Welcome to the GitHub repository for: Deep indel mutagenesis reveals the impact of insertions and deletions on protein stability and function. https://www.biorxiv.org/content/10.1101/2023.10.06.561180v1
- 1. Required Software
- 2. Required Data
- 3. Installation Instructions
- 4. Usage
To run the deep_indel_mutagenesis pipeline you will need the following software and associated packages:
- R (dplyr, modeest, stringr, strex, data.table, bio3d, seqinr, ggplot2, ggridges, GGally, gridExtra, viridis, writexl, matrixStats, vecsets, grpreg, glmnet, glinternet)
- Functions to run the pipeline you will need to download the "Functions" folder, containing custom functions made to process the data for deep_indel_mutagenesis pipeline
-
i) Predictions from CADD, DDMut, ESM1v, PROVEAN, and ESM1b ii) STRIDE and rSASA information, iii) the INDELi model predictions for the Tsuboyama data, together with vi) additional dfs neccesery to run the pipleline should be downloaded as "additional_dfs.rds" from here
-
DiMSum files neccesery for running the deep_indel_mutagenesis pipeline should be downloaded from here. If you want to re-run DiMSum you will also find the neccessery scripts ("VariantIdentity", "ExperimentalDesign" etc) in the same folder.
-
Tsuboyama et al. 2023 raw data ("Tsuboyama2023_Dataset2_Dataset3_20230416.csv") and the pdb files ("AlphaFold_model_PDBs") should be downloaded here
-
Pre-processed data for reproducing the figures can also be downloaded from here
Make sure you have git and conda installed and then run (expected install time <5min):
# Install dependencies (preferably in a fresh conda environment)
conda install -c conda-forge r-base r-dplyr r-modeest r-stringr r-strex r-data.table r-bio3d r-seqinr r-ggplot2 r-ggridges r-GGally r-gridExtra r-viridis r-writexl r-matrixStats r-vecsets r-grpreg r-glmnet r-glinternet
1. To re-produce the figures:
-
Download and unzip additional_files.zip, DiMSum.zip, pre_processed_data.zip and indel_prediction_models.zip from here. Also, download the Functions folder neccessery to execute the scripts.
-
000_load_functions In stage 00 of the pipeline, we load and set folder locations for the required data (downloaded above) and load the required functions from the functions folder.
-
01_split_data In stage 01 of the pipeline, we process the raw DiMSum files and call the indel and substitution variants. Furthermore we process the Tsuboyama et al. 2023 data set for further analysis. In this script you have an option to either process the data yourself (PART1, PART2 and PART3) or directly load the processed data frames for further analysis (skip to PART4 and download pre-processed data).
-
002_figure1_main Reproduce Fig. 1
-
003_figure2_main Reproduce Fig. 2
-
004_figure1_extended Reproduce Extended Fig. 1
-
005_figure3_main Reproduce Fig. 3
-
006_figure2_extended Reproduce Extended Fig. 2
-
007_figure4_main Reproduce Fig. 4
-
008_figure5_main Reproduce Fig. 5
-
009_figure3_extended Reproduce Extended Fig. 3
-
010_figure6_main Reproduce Fig. 6
-
011_figure7_main Reproduce Fig. 7
-
012_figure4_extended Reproduce Extended Fig. 4
-
013_figure8_main Reproduce Fig. 8
-
014_figure5_extended Reproduce Extended Fig. 5
000_load_functions and 01_split_data should be run first.

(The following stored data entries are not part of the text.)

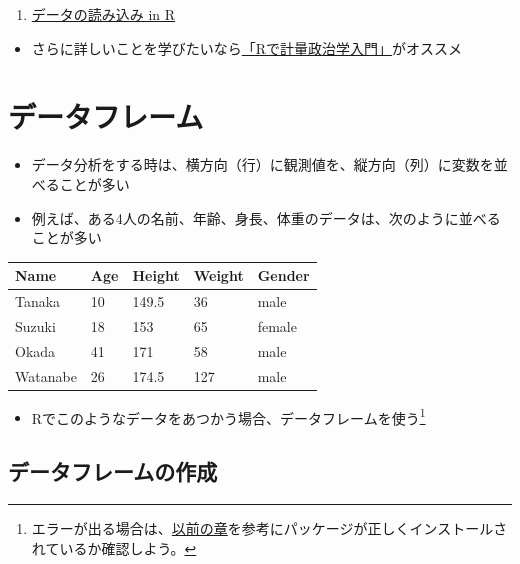 \documentclass[
]{book}
\providecommand{\tightlist}{%
  \setlength{\itemsep}{0pt}\setlength{\parskip}{0pt}}
\begin{document}
\begin{enumerate}
\def\labelenumi{\arabic{enumi}.}
\tightlist
\item
  \href{https://youtu.be/FugazO_rL7c}{データの読み込み in R}
\end{enumerate}

\begin{itemize}
\tightlist
\item
  さらに詳しいことを学びたいなら\href{https://shohei-doi.github.io/quant_polisci/index.html}{「Rで計量政治学入門」}がオススメ
\end{itemize}

\hypertarget{ux30c7ux30fcux30bfux30d5ux30ecux30fcux30e0}{%
\section{データフレーム}\label{ux30c7ux30fcux30bfux30d5ux30ecux30fcux30e0}}

\begin{itemize}
\tightlist
\item
  データ分析をする時は、横方向（行）に観測値を、縦方向（列）に変数を並べることが多い
\item
  例えば、ある4人の名前、年齢、身長、体重のデータは、次のように並べることが多い
\end{itemize}

\begin{longtable}[]{@{}lllll@{}}
\toprule\noalign{}
Name & Age & Height & Weight & Gender \\
\midrule\noalign{}
\endhead
\bottomrule\noalign{}
\endlastfoot
Tanaka & 10 & 149.5 & 36 & male \\
Suzuki & 18 & 153 & 65 & female \\
Okada & 41 & 171 & 58 & male \\
Watanabe & 26 & 174.5 & 127 & male \\
\end{longtable}

\begin{itemize}
\tightlist
\item
  Rでこのようなデータをあつかう場合、データフレームを使う\footnote{エラーが出る場合は、\protect\hyperlink{ux30d1ux30c3ux30b1ux30fcux30b8ux306eux30a4ux30f3ux30b9ux30c8ux30fcux30eb}{以前の章}を参考にパッケージが正しくインストールされているか確認しよう。}
\end{itemize}

\hypertarget{ux30c7ux30fcux30bfux30d5ux30ecux30fcux30e0ux306eux4f5cux6210}{%
\subsection{データフレームの作成}\label{ux30c7ux30fcux30bfux30d5ux30ecux30fcux30e0ux306eux4f5cux6210}}
\end{document}
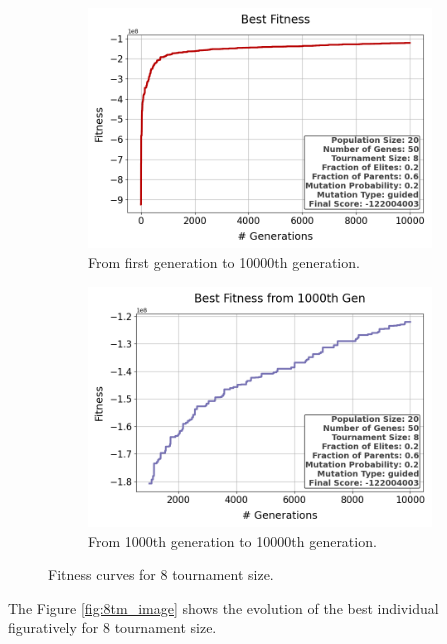 \documentclass{assignment}
\begin{document}
\begin{figure}[h!]
    \begin{subfigure}{0.5\textwidth}
        \includegraphics[width=\textwidth]{figures/best_fitness_output_20_50_8_0.2_0.6_0.2_guided.png}
        \caption{From first generation to 10000th generation.}
    \end{subfigure}\hfill
    \begin{subfigure}{0.5\textwidth}
        \includegraphics[width=\textwidth]{figures/best_fitness_1000_output_20_50_8_0.2_0.6_0.2_guided.png}
        \caption{From 1000th generation to 10000th generation.}
    \end{subfigure}
    \caption{Fitness curves for 8 tournament size.}
\label{fig:8tm}
\end{figure}

The Figure \ref{fig:8tm_image} shows the evolution of the best individual figuratively for 8 tournament size.
\end{document}
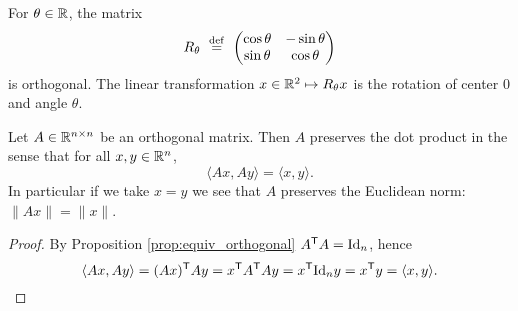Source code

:\documentclass[11pt,nocut]{article}
\begin{document}
\begin{example}
	For $\theta \in \mathbb{R}$, the matrix
	$$
	R_{\theta} \ \overset{\rm def}{=} \
	\begin{pmatrix}
		\cos \theta & - \sin \theta \\
		\sin \theta & \cos \theta
	\end{pmatrix}
	$$
	is orthogonal. The linear transformation $x \in \mathbb{R}^2 \mapsto R_{\theta} x$ is the rotation of center $0$ and angle $\theta$. 
\end{example}

\begin{proposition}
	Let $A \in \mathbb{R}^{n \times n}$ be an orthogonal matrix. Then $A$ preserves the dot product in the sense that for all $x,y \in \mathbb{R}^n$,
	$$
	\langle Ax, Ay \rangle = \langle x,y\rangle.
	$$
	In particular if we take $x=y$ we see that $A$ preserves the Euclidean norm: $\|Ax\| = \|x\|$.
\end{proposition}
\begin{proof}
	By Proposition \ref{prop:equiv_orthogonal} $A^{{\sf T}} A = {{\rm Id}}_n$, hence
	$$
	\langle Ax, Ay \rangle 
	=
	(Ax)^{{\sf T}} Ay = x^{{\sf T}} A^{{\sf T}} A y = x^{{\sf T}} {{\rm Id}}_n y = x^{{\sf T}} y = \langle x,y\rangle.
	$$
\end{proof}





\vspace{1cm}
\centerline{}

%
%
\end{document}
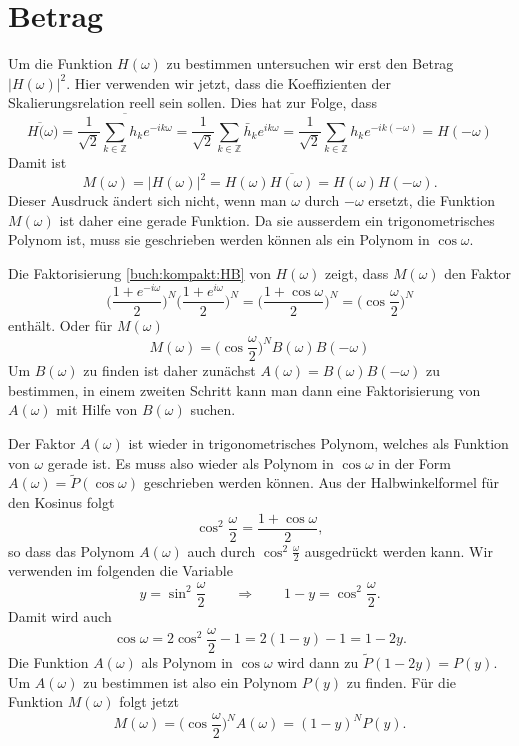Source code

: %
%
%
\section{Betrag\label{section:betrag}}
Um die Funktion $H(\omega)$ zu bestimmen untersuchen wir erst den
Betrag $|H(\omega)|^2$.
Hier verwenden wir jetzt, dass die Koeffizienten der Skalierungsrelation
reell sein sollen.
Dies hat zur Folge, dass
\[
\overline{H(\omega})
=
\overline{
\frac1{\sqrt{2}}
\sum_{k\in\mathbb Z} h_ke^{-ik\omega}
}
=
\frac1{\sqrt{2}}
\sum_{k\in\mathbb Z} \bar{h}_ke^{ik\omega}
=
\frac1{\sqrt{2}}
\sum_{k\in\mathbb Z} h_ke^{-ik(-\omega)}
=
H(-\omega)
\]
Damit ist
\[
M(\omega)
=
|H(\omega)|^2
=
H(\omega)
\overline{H(\omega)}
=
H(\omega)H(-\omega).
\]
Dieser Ausdruck ändert sich nicht, wenn man $\omega$ durch $-\omega$
ersetzt, die Funktion $M(\omega)$ ist daher eine gerade Funktion.
Da sie ausserdem ein trigonometrisches Polynom ist, muss sie geschrieben
werden können als ein Polynom in $\cos\omega$.

Die Faktorisierung \eqref{buch:kompakt:HB} von $H(\omega)$
zeigt, dass $M(\omega)$ den Faktor
\[
\biggl(\frac{1+e^{-i\omega}}2\biggr)^N
\biggl(\frac{1+e^{i\omega}}2\biggr)^N
=
\biggl( \frac{1+\cos\omega}2\biggr)^N
=
\biggl(
\cos\frac{\omega}2
\biggr)^N
\]
enthält.
Oder für $M(\omega)$
\begin{equation}
M(\omega)
= 
\biggl(
\cos\frac{\omega}2
\biggr)^N
B(\omega)B(-\omega)
\label{buch:kompakt:MB}
\end{equation}
Um $B(\omega)$ zu finden ist daher zunächst
$A(\omega)=B(\omega)B(-\omega)$
zu bestimmen, in einem zweiten Schritt kann man dann eine
Faktorisierung von $A(\omega)$ mit Hilfe von $B(\omega)$ suchen.

Der Faktor $A(\omega)$ ist wieder in trigonometrisches Polynom,
welches als Funktion von $\omega$ gerade ist.
Es muss also wieder als Polynom in $\cos\omega$
in der Form $A(\omega)=\tilde{P}(\cos\omega)$
geschrieben werden können.
Aus der Halbwinkelformel für den Kosinus folgt
\[
\cos^2\frac{\omega}2
=
\frac{1+\cos\omega}2,
\]
so dass das Polynom $A(\omega)$ auch durch $\cos^2\frac{\omega}2$
ausgedrückt werden kann.
Wir verwenden im folgenden die Variable 
\[
y=\sin^2\frac{\omega}2
\qquad\Rightarrow\qquad
1-y=\cos^2\frac{\omega}2.
\]
Damit wird auch 
\[
\cos\omega
=
2\cos^2\frac{\omega}2
-1
=
2(1-y)-1
=
1-2y.
\]
Die Funktion $A(\omega)$ als Polynom in $\cos\omega$ wird
dann zu $\tilde{P}(1-2y) = P(y)$.
Um $A(\omega)$ zu bestimmen ist also ein Polynom $P(y)$ zu finden.
Für die Funktion $M(\omega)$ folgt jetzt
\[
M(\omega)
=
\biggl(\cos\frac{\omega}2\biggr)^N
A(\omega)
=
(1-y)^N P(y).
\]

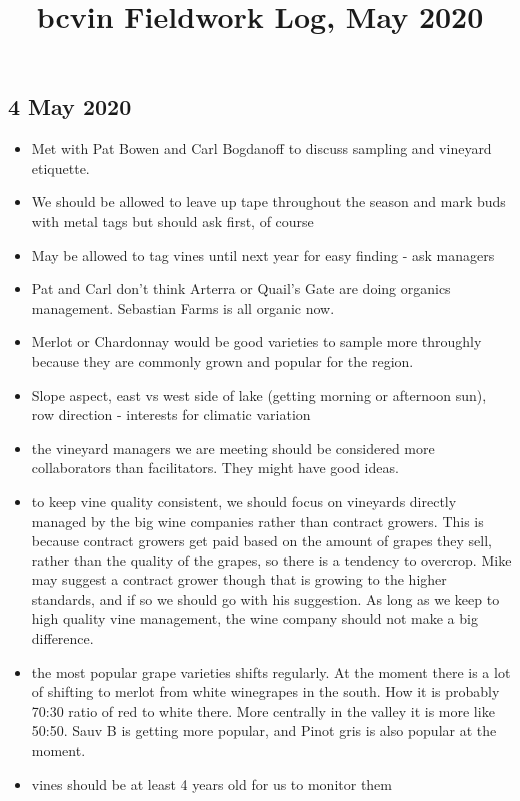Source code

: \documentclass[11pt,letter]{article}
\newenvironment{smitemize}{
\begin{itemize}
  \setlength{\itemsep}{0pt}
  \setlength{\parskip}{0.8pt}
  \setlength{\parsep}{0pt}}
{\end{itemize}
}
\begin{document}

\renewcommand{\refname}{\CHead{}}

\title{bcvin Fieldwork Log, May 2020}
\author{}
\maketitle
\tableofcontents

\subsection{4 May 2020}
\begin{smitemize}
\item Met with Pat Bowen and Carl Bogdanoff to discuss sampling and vineyard etiquette.
\item We should be allowed to leave up tape throughout the season and mark buds with metal tags but should ask first, of course
\item May be allowed to tag vines until next year for easy finding - ask managers
\item Pat and Carl don't think Arterra or Quail's Gate are doing organics management. Sebastian Farms is all organic now.
\item Merlot or Chardonnay would be good varieties to sample more throughly because they are commonly grown and popular for the region.
\item Slope aspect, east vs west side of lake (getting morning or afternoon sun), row direction - interests for climatic variation
\item the vineyard managers we are meeting should be considered more collaborators than facilitators. They might have good ideas.
\item to keep vine quality consistent, we should focus on vineyards directly managed by the big wine companies rather than contract growers. This is because contract growers get paid based on the amount of grapes they sell, rather than the quality of the grapes, so there is a tendency to overcrop. Mike may suggest a contract grower though that is growing to the higher standards, and if so we should go with his suggestion. As long as we keep to high quality vine management, the wine company should not make a big difference.
\item the most popular grape varieties shifts regularly. At the moment there is a lot of shifting to merlot from white winegrapes in the south. How it is probably 70:30 ratio of red to white there. More centrally in the valley it is more like 50:50. Sauv B is getting more popular, and Pinot gris is also popular at the moment.
\item vines should be at least 4 years old for us to monitor them

\end{smitemize}
\end{document}
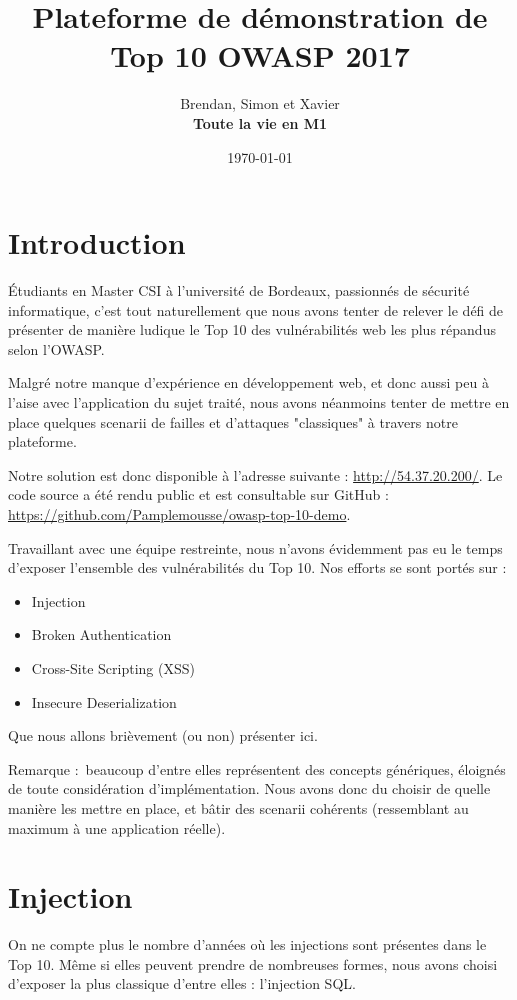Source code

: \documentclass[a4paper,12pt]{article}
\title{Plateforme de démonstration de Top 10 OWASP 2017}
\author{Brendan, Simon et Xavier \\ \textbf{Toute la vie en M1}}
\date{\today}
\begin{document}
\lstset{language=Python, breaklines=true}

\maketitle

\section{Introduction}
Étudiants en Master CSI à l'université de Bordeaux, passionnés de sécurité informatique, c'est tout naturellement que nous avons tenter de relever le défi de présenter de manière ludique le Top 10 des vulnérabilités web les plus répandus selon l'OWASP.

Malgré notre manque d'expérience en développement web, et donc aussi peu à l'aise avec l'application du sujet traité, nous avons néanmoins tenter de mettre en place quelques scenarii de failles et d'attaques "classiques" à travers notre plateforme.

Notre solution est donc disponible à l'adresse suivante : \url{http://54.37.20.200/}.
Le code source a été rendu public et est consultable sur GitHub : \url{https://github.com/Pamplemousse/owasp-top-10-demo}.

Travaillant avec une équipe restreinte, nous n'avons évidemment pas eu le temps d'exposer l'ensemble des vulnérabilités du Top 10. Nos efforts se sont portés sur :
\begin{itemize}
  \item Injection
  \item Broken Authentication
  \item Cross-Site Scripting (XSS)
  \item Insecure Deserialization
\end{itemize}

Que nous allons brièvement (ou non) présenter ici.

Remarque : beaucoup d'entre elles représentent des concepts génériques, éloignés de toute considération d'implémentation. Nous avons donc du choisir de quelle manière les mettre en place, et bâtir des scenarii cohérents (ressemblant au maximum à une application réelle).


\section{Injection}
On ne compte plus le nombre d'années où les injections sont présentes dans le Top 10. Même si elles peuvent prendre de nombreuses formes, nous avons choisi d'exposer la plus classique d'entre elles : l'injection SQL.
\end{document}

2. To run the genome-wide predictions for the human proteome:
We provide the README instructions and scripts used to run the genome-wide prediction using INDELi-E in the folder genome_wide_prediction_INDELi_E.
3. Use INDELi-E model for single proteins:
Alternativly, we provide the code to run the pre-trained INDELi-E model to predict stability effects of 1aa deletions and insertions in your protein of interest. Avaliable in the folder single_protein_prediction.